Eimear McBride joins the Irish Literary Society to discuss and read from her work. Described by the Times Literary Supplement as ‘a writer of remarkable power and originality,’ McBride’s debut A Girl is a Half-formed Thing received the inaugural Goldsmiths Prize, the Baileys Women’s Prize for Fiction and the Kerry Group Irish Novel of the Year. Her short stories have appeared in Dubliners 100, The Long Gaze Back and have been broadcast on BBC Radio 4. She writes and reviews for the The Guardian, New Statesman and the TLS.

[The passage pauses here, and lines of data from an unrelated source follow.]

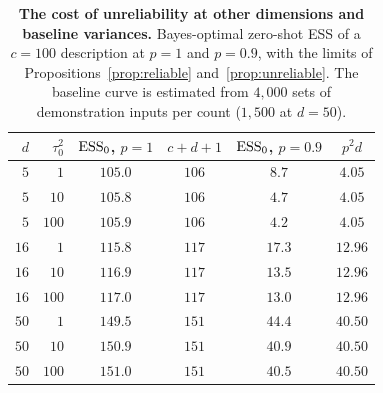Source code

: \begin{table}[t]
\centering\small
\caption[The cost of unreliability at other dimensions and baseline variances]{\textbf{The cost of unreliability at other dimensions and baseline variances.} Bayes-optimal zero-shot ESS of a $c=100$ description at $p=1$ and $p=0.9$, with the limits of Propositions~\ref{prop:reliable} and~\ref{prop:unreliable}. The baseline curve is estimated from $4{,}000$ sets of demonstration inputs per count ($1{,}500$ at $d=50$).}
\label{tab:grid}
\vspace{3pt}
\begin{tabular}{rrcccc}
\toprule
$d$ & $\tau_0^2$ & $\ess_0$, $p=1$ & $c+d+1$ & $\ess_0$, $p=0.9$ & $p^2d$ \\
\midrule
$5$ & $1$ & $105.0$ & $106$ & $8.7$ & $4.05$ \\
$5$ & $10$ & $105.8$ & $106$ & $4.7$ & $4.05$ \\
$5$ & $100$ & $105.9$ & $106$ & $4.2$ & $4.05$ \\
$16$ & $1$ & $115.8$ & $117$ & $17.3$ & $12.96$ \\
$16$ & $10$ & $116.9$ & $117$ & $13.5$ & $12.96$ \\
$16$ & $100$ & $117.0$ & $117$ & $13.0$ & $12.96$ \\
$50$ & $1$ & $149.5$ & $151$ & $44.4$ & $40.50$ \\
$50$ & $10$ & $150.9$ & $151$ & $40.9$ & $40.50$ \\
$50$ & $100$ & $151.0$ & $151$ & $40.5$ & $40.50$ \\
\bottomrule
\end{tabular}
\end{table}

“Blazingly daring…[McBride’s] prose is a visceral throb, and the sentences run meanings together to produce a kind of compression in which words, freed from the tedious march of sequence, seem to want to merge with one another, as paint and musical notes can. The results are thrilling, and also thrillingly efficient. The language plunges us into the centre of experiences that are often raw, unpleasant, frightening, but also vital.”James Wood, The New YorkerHer most recent novel, The Lesser Bohemians, follows a young Irish woman who arrives in London from Ireland in the 1990s, to study drama and falls passionately, dangerously in love with an older actor. The older man has a disturbing past for which the young girl is unprepared and her troubled past becomes apparent. A bold and subversive story about sexual passion, The Lesser Bohemians is also a celebration of love, and how it can both destroy and create. McBride will be in conversation with Shevaun Wilder.
Speaker: Eimear McBride
Eimear McBride was born in 1976 in Liverpool to Northern Irish parents. Aged two she and her family returned to Ireland and her childhood was mostly spent in Tubbercurry, Co. Sligo. At fourteen they moved again to Castlebar, Co Mayo. In 1994, at seventeen, she went to London and spent the next three years studying acting at Drama Centre. Much of her twenties were spent temping and travelling. At twenty-seven she wrote A Girl is a Half-formed Thing. It won the 2013 Goldsmiths Prize, was shortlisted for the 2014 Folio Prize and won the Baileys Women’s Prize for Fiction 2014. She moved to Cork in 2006, and Norwich in 2011, where she currently lives with her husband and daughter.